Bir CEO'nun temel sorumluluklarından biri, mevcut yapısının değer ya- ratmak ve sunmak için artık ideal ol- madığını fark ettikten sonra başında olduğu organizasyonun yeniden yapılandırılması çabalarına liderlik yapmak.
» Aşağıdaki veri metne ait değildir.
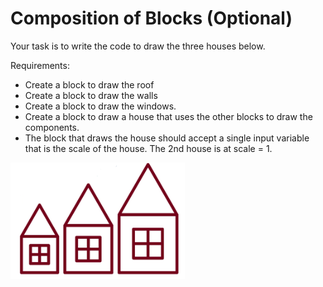 # Composition of Blocks \(Optional\)

Your task is to write the code to draw the three houses below.

Requirements:

* Create a block to draw the roof
* Create a block to draw the walls
* Create a block to draw the windows.
* Create a block to draw a house that uses the other blocks to draw the components.
* The block that draws the house should accept a single input variable that is the scale of the house. The 2nd house is at scale = 1.

![](../.gitbook/assets/image%20%28376%29.png)



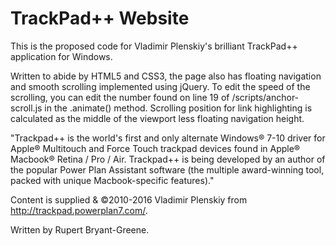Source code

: # TrackPad++ Website #

This is the proposed code for Vladimir Plenskiy's brilliant TrackPad++ application for Windows.

Written to abide by HTML5 and CSS3, the page also has floating navigation and smooth scrolling implemented using jQuery. To edit the speed of the scrolling, you can edit the number found on line 19 of /scripts/anchor-scroll.js in the .animate() method. Scrolling position for link highlighting is calculated as the middle of the viewport less floating navigation height.

"Trackpad++ is the world's first and only alternate Windows® 7-10 driver for Apple® Multitouch and Force Touch trackpad devices found in Apple® Macbook® Retina / Pro / Air. Trackpad++ is being developed by an author of the popular Power Plan Assistant software (the multiple award-winning tool, packed with unique Macbook-specific features)."

Content is supplied & ©2010-2016 Vladimir Plenskiy from http://trackpad.powerplan7.com/.

Written by Rupert Bryant-Greene.
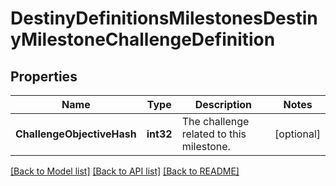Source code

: # DestinyDefinitionsMilestonesDestinyMilestoneChallengeDefinition

## Properties
Name | Type | Description | Notes
------------ | ------------- | ------------- | -------------
**ChallengeObjectiveHash** | **int32** | The challenge related to this milestone. | [optional] 

[[Back to Model list]](../README.md#documentation-for-models) [[Back to API list]](../README.md#documentation-for-api-endpoints) [[Back to README]](../README.md)


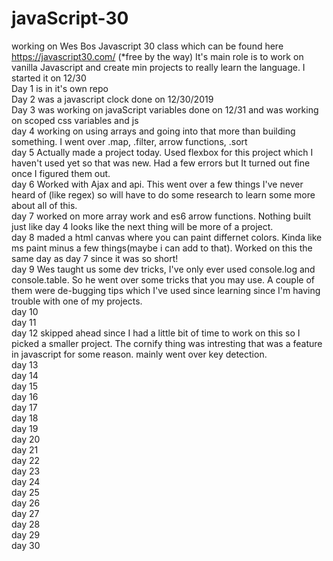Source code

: # javaScript-30
working on Wes Bos Javascript 30 class which can be found here https://javascript30.com/ (*free by the way)
It's main role is to work on vanilla Javascript and create min projects to really learn the language. I started it on 12/30
<br>
Day 1 is in it's own repo
<br>
Day 2 was a javascript clock done on 12/30/2019
<br>
Day 3 was working on javaScript variables done on 12/31 and was working on scoped css variables and js 
<br>
day 4 working on using arrays and going into that more than building something. I went over .map, .filter, arrow functions, .sort
<br>
day 5 Actually made a project today. Used flexbox for this project which I haven't used yet so that was new. Had a few errors but It turned out fine once I figured them out. 
<br>
day 6 Worked with Ajax and api. This went over a few things I've never heard of (like regex) so will have to do some research to learn some more about all of this.
<br>
day 7 worked on more array work and es6 arrow functions. Nothing built just like day 4 looks like the next thing will be more of a project.
<br>
day 8 maded a html canvas where you can paint differnet colors. Kinda like ms paint minus a few things(maybe i can add to that). Worked on this the same day as day 7 since it was so short!
<br>
day 9 Wes taught us some dev tricks, I've only ever used console.log and console.table. So he went over some tricks that you may use. A couple of them were de-bugging tips which I've used since learning since I'm having trouble with one of my projects.
<br>
day 10
<br>
day 11
<br>
day 12 skipped ahead since I had a little bit of time to work on this so I picked a smaller project. The cornify thing was intresting that was a feature in javascript for some reason. mainly went over key detection. 
<br>
day 13
<br>
day 14
<br>
day 15
<br>
day 16
<br>
day 17
<br>
day 18
<br>
day 19
<br>
day 20
<br>
day 21
<br>
day 22
<br>
day 23
<br>
day 24
<br>
day 25
<br>
day 26
<br>
day 27
<br>
day 28
<br>
day 29
<br>
day 30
Bazı yeniden tasarımlar şirket çapında gidilen büyük revizyonlar olabiliyor, Procter & Gamble'ın 2019'da endüstri tabanlı altı sektör iş birimini oluşturması gibi—şirket CEO'su bu hamleyi "son 20 yılda yaptığımız en önemli organizasyon değişikliği" olarak tanımlamıştı. Diğer yeniden tasarım çabaları ise belirli bir bölüme, işleve veya konuya odaklanan daha dar bir kapsama sahip.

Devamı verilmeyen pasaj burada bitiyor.